■ Task details ■
Line by line, copy out the entries exactly and leave the pictures behind.

■ Data for review ■
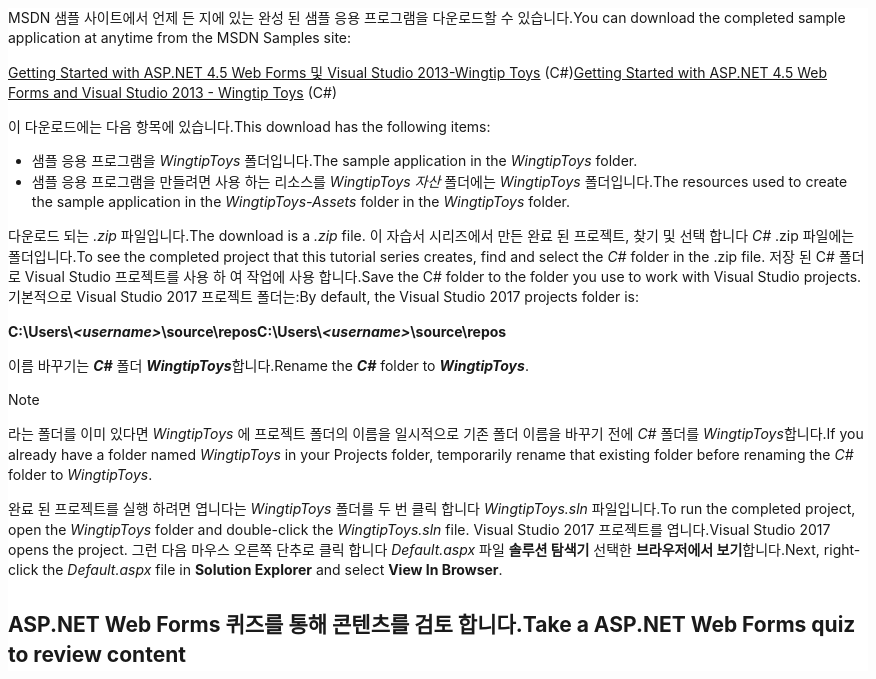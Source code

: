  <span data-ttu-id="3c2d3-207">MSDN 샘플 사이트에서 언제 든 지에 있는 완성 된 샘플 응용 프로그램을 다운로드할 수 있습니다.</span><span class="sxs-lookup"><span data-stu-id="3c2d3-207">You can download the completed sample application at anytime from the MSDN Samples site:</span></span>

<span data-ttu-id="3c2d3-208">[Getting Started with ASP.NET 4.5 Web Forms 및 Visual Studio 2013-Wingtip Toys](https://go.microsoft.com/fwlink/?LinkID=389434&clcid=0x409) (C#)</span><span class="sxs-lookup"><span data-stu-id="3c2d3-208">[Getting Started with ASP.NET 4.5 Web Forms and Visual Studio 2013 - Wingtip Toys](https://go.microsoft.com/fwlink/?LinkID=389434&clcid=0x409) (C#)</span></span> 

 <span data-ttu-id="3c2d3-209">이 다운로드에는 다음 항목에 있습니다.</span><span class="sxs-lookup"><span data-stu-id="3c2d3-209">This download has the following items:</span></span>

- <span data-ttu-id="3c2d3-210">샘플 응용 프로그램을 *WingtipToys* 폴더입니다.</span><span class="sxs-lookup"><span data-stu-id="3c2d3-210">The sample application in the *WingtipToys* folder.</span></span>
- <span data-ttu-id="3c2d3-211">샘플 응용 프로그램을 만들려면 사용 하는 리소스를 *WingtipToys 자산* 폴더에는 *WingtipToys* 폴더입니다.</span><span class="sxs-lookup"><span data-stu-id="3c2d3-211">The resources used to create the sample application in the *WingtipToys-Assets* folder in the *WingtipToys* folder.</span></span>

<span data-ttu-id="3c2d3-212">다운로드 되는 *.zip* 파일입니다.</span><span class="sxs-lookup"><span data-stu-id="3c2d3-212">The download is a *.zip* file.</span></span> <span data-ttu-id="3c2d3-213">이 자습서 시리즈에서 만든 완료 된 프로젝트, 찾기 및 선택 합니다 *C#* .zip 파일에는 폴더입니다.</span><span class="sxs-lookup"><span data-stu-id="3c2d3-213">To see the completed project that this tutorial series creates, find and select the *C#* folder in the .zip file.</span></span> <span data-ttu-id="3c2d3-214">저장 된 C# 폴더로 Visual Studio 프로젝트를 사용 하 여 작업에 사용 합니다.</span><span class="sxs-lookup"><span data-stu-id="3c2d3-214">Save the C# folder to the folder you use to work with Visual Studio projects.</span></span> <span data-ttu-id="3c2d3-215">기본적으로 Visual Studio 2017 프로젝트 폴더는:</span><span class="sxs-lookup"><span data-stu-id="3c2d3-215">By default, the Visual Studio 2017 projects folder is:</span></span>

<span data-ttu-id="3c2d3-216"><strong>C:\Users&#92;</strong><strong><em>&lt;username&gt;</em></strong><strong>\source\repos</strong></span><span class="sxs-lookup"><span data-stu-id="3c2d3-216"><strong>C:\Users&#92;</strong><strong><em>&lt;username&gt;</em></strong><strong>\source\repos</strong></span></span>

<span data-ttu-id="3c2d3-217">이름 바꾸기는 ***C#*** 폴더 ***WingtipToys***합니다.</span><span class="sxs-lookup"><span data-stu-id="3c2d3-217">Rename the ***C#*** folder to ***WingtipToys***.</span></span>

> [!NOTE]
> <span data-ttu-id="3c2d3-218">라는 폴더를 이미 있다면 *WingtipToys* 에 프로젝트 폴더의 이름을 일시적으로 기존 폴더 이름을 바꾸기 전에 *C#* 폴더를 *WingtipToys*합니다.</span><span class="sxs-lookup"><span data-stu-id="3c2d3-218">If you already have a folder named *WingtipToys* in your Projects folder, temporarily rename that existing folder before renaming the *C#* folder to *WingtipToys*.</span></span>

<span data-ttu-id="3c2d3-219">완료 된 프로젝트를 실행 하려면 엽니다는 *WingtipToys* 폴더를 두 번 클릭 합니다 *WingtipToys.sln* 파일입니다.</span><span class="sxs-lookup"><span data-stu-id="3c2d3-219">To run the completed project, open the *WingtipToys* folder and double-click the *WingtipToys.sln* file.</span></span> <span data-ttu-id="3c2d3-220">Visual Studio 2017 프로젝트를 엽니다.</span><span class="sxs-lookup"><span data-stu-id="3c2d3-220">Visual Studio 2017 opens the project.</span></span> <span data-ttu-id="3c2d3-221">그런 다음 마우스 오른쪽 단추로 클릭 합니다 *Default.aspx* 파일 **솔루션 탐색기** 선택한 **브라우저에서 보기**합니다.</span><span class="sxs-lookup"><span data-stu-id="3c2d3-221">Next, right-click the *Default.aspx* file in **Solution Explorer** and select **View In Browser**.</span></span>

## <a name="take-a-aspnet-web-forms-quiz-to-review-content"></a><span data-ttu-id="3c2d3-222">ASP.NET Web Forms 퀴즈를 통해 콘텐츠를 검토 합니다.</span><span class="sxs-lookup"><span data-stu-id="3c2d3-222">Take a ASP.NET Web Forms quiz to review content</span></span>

■ Answer space ■
Source code

:  <span data-ttu-id="3c2d3-207">MSDN 샘플 사이트에서 언제 든 지에 있는 완성 된 샘플 응용 프로그램을 다운로드할 수 있습니다.</span><span class="sxs-lookup"><span data-stu-id="3c2d3-207">You can download the completed sample application at anytime from the MSDN Samples site:</span></span>

<span data-ttu-id="3c2d3-208">[Getting Started with ASP.NET 4.5 Web Forms 및 Visual Studio 2013-Wingtip Toys](https://go.microsoft.com/fwlink/?LinkID=389434&clcid=0x409) (C#)</span><span class="sxs-lookup"><span data-stu-id="3c2d3-208">[Getting Started with ASP.NET 4.5 Web Forms and Visual Studio 2013 - Wingtip Toys](https://go.microsoft.com/fwlink/?LinkID=389434&clcid=0x409) (C#)</span></span> 

 <span data-ttu-id="3c2d3-209">이 다운로드에는 다음 항목에 있습니다.</span><span class="sxs-lookup"><span data-stu-id="3c2d3-209">This download has the following items:</span></span>

- <span data-ttu-id="3c2d3-210">샘플 응용 프로그램을 *WingtipToys* 폴더입니다.</span><span class="sxs-lookup"><span data-stu-id="3c2d3-210">The sample application in the *WingtipToys* folder.</span></span>
- <span data-ttu-id="3c2d3-211">샘플 응용 프로그램을 만들려면 사용 하는 리소스를 *WingtipToys 자산* 폴더에는 *WingtipToys* 폴더입니다.</span><span class="sxs-lookup"><span data-stu-id="3c2d3-211">The resources used to create the sample application in the *WingtipToys-Assets* folder in the *WingtipToys* folder.</span></span>

<span data-ttu-id="3c2d3-212">다운로드 되는 *.zip* 파일입니다.</span><span class="sxs-lookup"><span data-stu-id="3c2d3-212">The download is a *.zip* file.</span></span> <span data-ttu-id="3c2d3-213">이 자습서 시리즈에서 만든 완료 된 프로젝트, 찾기 및 선택 합니다 *C#* .zip 파일에는 폴더입니다.</span><span class="sxs-lookup"><span data-stu-id="3c2d3-213">To see the completed project that this tutorial series creates, find and select the *C#* folder in the .zip file.</span></span> <span data-ttu-id="3c2d3-214">저장 된 C# 폴더로 Visual Studio 프로젝트를 사용 하 여 작업에 사용 합니다.</span><span class="sxs-lookup"><span data-stu-id="3c2d3-214">Save the C# folder to the folder you use to work with Visual Studio projects.</span></span> <span data-ttu-id="3c2d3-215">기본적으로 Visual Studio 2017 프로젝트 폴더는:</span><span class="sxs-lookup"><span data-stu-id="3c2d3-215">By default, the Visual Studio 2017 projects folder is:</span></span>

<span data-ttu-id="3c2d3-216"><strong>C:\Users&#92;</strong><strong><em>&lt;username&gt;</em></strong><strong>\source\repos</strong></span><span class="sxs-lookup"><span data-stu-id="3c2d3-216"><strong>C:\Users&#92;</strong><strong><em>&lt;username&gt;</em></strong><strong>\source\repos</strong></span></span>

<span data-ttu-id="3c2d3-217">이름 바꾸기는 ***C#*** 폴더 ***WingtipToys***합니다.</span><span class="sxs-lookup"><span data-stu-id="3c2d3-217">Rename the ***C#*** folder to ***WingtipToys***.</span></span>

> [!NOTE]
> <span data-ttu-id="3c2d3-218">라는 폴더를 이미 있다면 *WingtipToys* 에 프로젝트 폴더의 이름을 일시적으로 기존 폴더 이름을 바꾸기 전에 *C#* 폴더를 *WingtipToys*합니다.</span><span class="sxs-lookup"><span data-stu-id="3c2d3-218">If you already have a folder named *WingtipToys* in your Projects folder, temporarily rename that existing folder before renaming the *C#* folder to *WingtipToys*.</span></span>

<span data-ttu-id="3c2d3-219">완료 된 프로젝트를 실행 하려면 엽니다는 *WingtipToys* 폴더를 두 번 클릭 합니다 *WingtipToys.sln* 파일입니다.</span><span class="sxs-lookup"><span data-stu-id="3c2d3-219">To run the completed project, open the *WingtipToys* folder and double-click the *WingtipToys.sln* file.</span></span> <span data-ttu-id="3c2d3-220">Visual Studio 2017 프로젝트를 엽니다.</span><span class="sxs-lookup"><span data-stu-id="3c2d3-220">Visual Studio 2017 opens the project.</span></span> <span data-ttu-id="3c2d3-221">그런 다음 마우스 오른쪽 단추로 클릭 합니다 *Default.aspx* 파일 **솔루션 탐색기** 선택한 **브라우저에서 보기**합니다.</span><span class="sxs-lookup"><span data-stu-id="3c2d3-221">Next, right-click the *Default.aspx* file in **Solution Explorer** and select **View In Browser**.</span></span>

## <a name="take-a-aspnet-web-forms-quiz-to-review-content"></a><span data-ttu-id="3c2d3-222">ASP.NET Web Forms 퀴즈를 통해 콘텐츠를 검토 합니다.</span><span class="sxs-lookup"><span data-stu-id="3c2d3-222">Take a ASP.NET Web Forms quiz to review content</span></span>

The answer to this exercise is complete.